The eureka moment came when it struck him that 57% of alcohol is actually distilled water. There was free material available in rainwater, which could be used to create distilled water, as an alternative to groundwater used in the alcohol industry. This method also helps reduce energy consumption by 70%. 

This led to the birth of Raincheck Earth Co., and its first product, the Cherrapunji Eastern Craft Gin that launched in Meghalaya in September this year. Mayukh, co-founder, master distiller and CEO, along with his team, set up rainwater harvesting facilities in Mawsynram and Umiam, using equipment imported from Australia. The company’s ethos revolves around three aspects: sourcing botanicals locally, rainwater harvesting, and reusable bottles. Now making its way to Assam and other northeastern states, it is expected to launch in the metro cities early next year.

The Cherrapunji Eastern Craft Gin

The Cherrapunji Eastern Craft Gin | Photo Credit: Special Arrangement

The botanicals

The gin is a fusion of 12 regional botanicals that are sourced from across Northeast India, with an aim to keep their footprint small. Some of these botanicals include the Geographical Indication (GI) tagged Khasi mandarin, known for its sweet and tangy flavour; sohmarit(wild peppers) from the forests of Meghalaya that lends a spicy flavour; and Assam’s fragrant kaji nemu (lemon) peel; with a hint of smoked tea from an estate in Tripura. Juniper, sourced from Sikkim and Arunachal Pradesh, is the most important botanical for the gin. This intricate blend results in a citrus-forward, creamily smooth gin. 

The flavour profile of the gin was designed in the Netherlands, where Mayukh, in collaboration with a Dutch master distiller perfected the recipe. Sandeep Singhal, former India CEO of beverage major Diageo, and Raincheck Earth’s advisor, describes what makes the gin so special. “The aromatics and botanicals are characterful – and their supply route is, thankfully, not trans-continental. Smoke, citrus, creaminess – the three much demanded dimensions of a gin – are alive and well with every sip in this one,” he explains. 

The production process

The alcohol industry is heavily reliant on water throughout the entire process, from sourcing to transforming grains into liquor. Opting for rainwater instead of groundwater helps to reduce carbon footprint. “As a sustainable alcobev company, we decided to look at every aspect of making the product. We wanted to show that high quality products can be made in a sustainable way,” says Mayukh. 

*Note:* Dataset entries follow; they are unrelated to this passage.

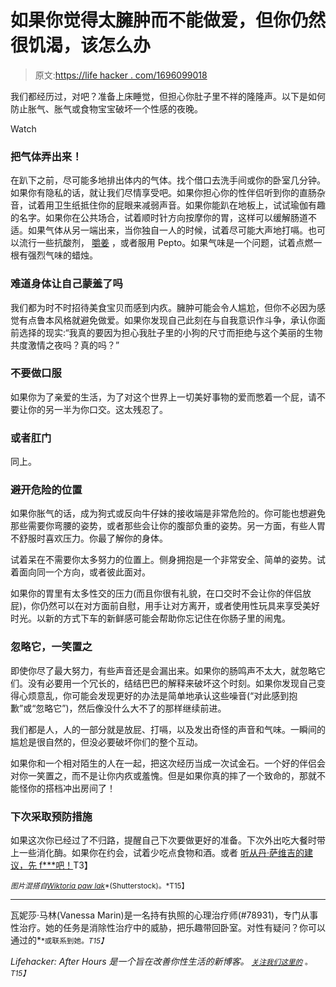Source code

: # 如果你觉得太臃肿而不能做爱，但你仍然很饥渴，该怎么办

> 原文:[https://life hacker . com/1696099018](https://lifehacker.com/what-to-do-if-you-feel-too-bloated-for-sex-but-youre-s-1696099018)

我们都经历过，对吧？准备上床睡觉，但担心你肚子里不祥的隆隆声。以下是如何防止胀气、胀气或食物宝宝破坏一个性感的夜晚。

Watch

### 把气体弄出来！

在趴下之前，尽可能多地排出体内的气体。找个借口去洗手间或你的卧室几分钟。如果你有隐私的话，就让我们尽情享受吧。如果你担心你的性伴侣听到你的直肠杂音，试着用卫生纸抵住你的屁眼来减弱声音。如果你能趴在地板上，试试瑜伽有趣的名字。如果你在公共场合，试着顺时针方向按摩你的胃，这样可以缓解肠道不适。如果气体从另一端出来，当你独自一人的时候，试着尽可能大声地打嗝。也可以流行一些抗酸剂， [嚼姜](https://lifehacker.com/diy-candied-ginger-is-easy-to-make-and-relieves-stomach-5862939) ，或者服用 Pepto。如果气味是一个问题，试着点燃一根有强烈气味的蜡烛。

### 难道身体让自己蒙羞了吗

我们都为时不时招待美食宝贝而感到内疚。臃肿可能会令人尴尬，但你不必因为感觉有点鲁本风格就避免做爱。如果你发现自己此刻在与自我意识作斗争，承认你面前选择的现实:“我真的要因为担心我肚子里的小狗的尺寸而拒绝与这个美丽的生物共度激情之夜吗？真的吗？”

### 不要做口服

如果你为了亲爱的生活，为了对这个世界上一切美好事物的爱而憋着一个屁，请不要让你的另一半为你口交。这太残忍了。

### 或者肛门

同上。

### 避开危险的位置

如果你胀气的话，成为狗式或反向牛仔妹的接收端是非常危险的。你可能也想避免那些需要你弯腰的姿势，或者那些会让你的腹部负重的姿势。另一方面，有些人胃不舒服时喜欢压力。你最了解你的身体。

试着呆在不需要你太多努力的位置上。侧身拥抱是一个非常安全、简单的姿势。试着面向同一个方向，或者彼此面对。

如果你的胃里有太多性交的压力(而且你很有礼貌，在口交时不会让你的伴侣放屁)，你仍然可以在对方面前自慰，用手让对方离开，或者使用性玩具来享受美好时光。以新的方式下车的新鲜感可能会帮助你忘记住在你肠子里的闹鬼。

### 忽略它，一笑置之

即使你尽了最大努力，有些声音还是会漏出来。如果你的肠鸣声不太大，就忽略它们。没有必要用一个冗长的，结结巴巴的解释来破坏这个时刻。如果你发现自己变得心烦意乱，你可能会发现更好的办法是简单地承认这些噪音(“对此感到抱歉”或“忽略它”)，然后像没什么大不了的那样继续前进。

我们都是人，人的一部分就是放屁、打嗝，以及发出奇怪的声音和气味。一瞬间的尴尬是很自然的，但没必要破坏你们的整个互动。

如果你和一个相对陌生的人在一起，把这次经历当成一次试金石。一个好的伴侣会对你一笑置之，而不是让你内疚或羞愧。但是如果你真的摔了一个致命的，那就不能怪你的搭档冲出房间了！

### 下次采取预防措施

如果这次你已经过了不归路，提醒自己下次要做更好的准备。下次外出吃大餐时带上一些消化酶。如果你在约会，试着少吃点食物和酒。或者 [听从丹·萨维吉的建议，先 f***吧！](http://www.thestranger.com/blogs/slog/2015/02/13/21708816/fuck-firstnow-in-comic-form)T3】

<small>*图片混搭自*</small>[<small>*Wiktoria paw lak*</small>](http://www.shutterstock.com/pic-259049372/stock-vector-bed-icon-vector.html)<small>*(Shutterstock)。*T15】</small>

* * *

瓦妮莎·马林(Vanessa Marin)是一名持有执照的心理治疗师(#78931)，专门从事性治疗。她的任务是消除性治疗中的威胁，把乐趣带回卧室。对性有疑问？你可以通过的[<small></small>](mailto:Vanessa.Marin@Lifehacker.com)*<small>*或联系到她。*T15】</small>*

*Lifehacker: After Hours 是一个旨在改善你性生活的新博客。 [<small>*关注我们这里的*</small>](https://twitter.com/LHAfterHours) <small>*。*T15】</small>*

He adds, “The reason we imported such expensive technology is because we simply wanted the best. What sets it apart is the added top filtration layer, preventing dust, leaves, or particles from entering. Rain is collected, tested, and, once ready, mixed with the distillate for the final blend.”  

Eyes on the bottle 

Beyond the spirits, the bottle itself tells a story. Mayukh explains that the bottle was designed to replace glass bottles which are primarily heavy and not comfortable for single handed operation. The result was a lightweight and reusable bottle made of military grade steel, weighing only 148 grams, and engineered to last more than a decade with daily re-use. 

It features illustrations by Portland-based designer Reshidev RK, which aptly captures the colourful life of Meghalaya — a mandarin picker, a colonial era Bedford bus, a red panda, bamboo forests, the rooster, clouds, and monoliths.

“We wanted a unique imprint of the place onto the bottle. The first thing you’ll notice is the lady carrying mandarins. It took a lot of storytelling —  why this lady? What does she do? She has to go deep into the forest and harvest the mandarins. The story of the place is captured in this unique way,” says Mayukh, whose   background in advertising also aided him in building the brand, something he claims brings him the most joy.

Cherrapunji gin is not just a beverage. It is a curated experience that brings the flavours of the Northeast to your glass, Mayukh says. So, whether you can journey to the Northeast or not, picking up a bottle will allow you to savour a piece of Meghalaya, right in your city.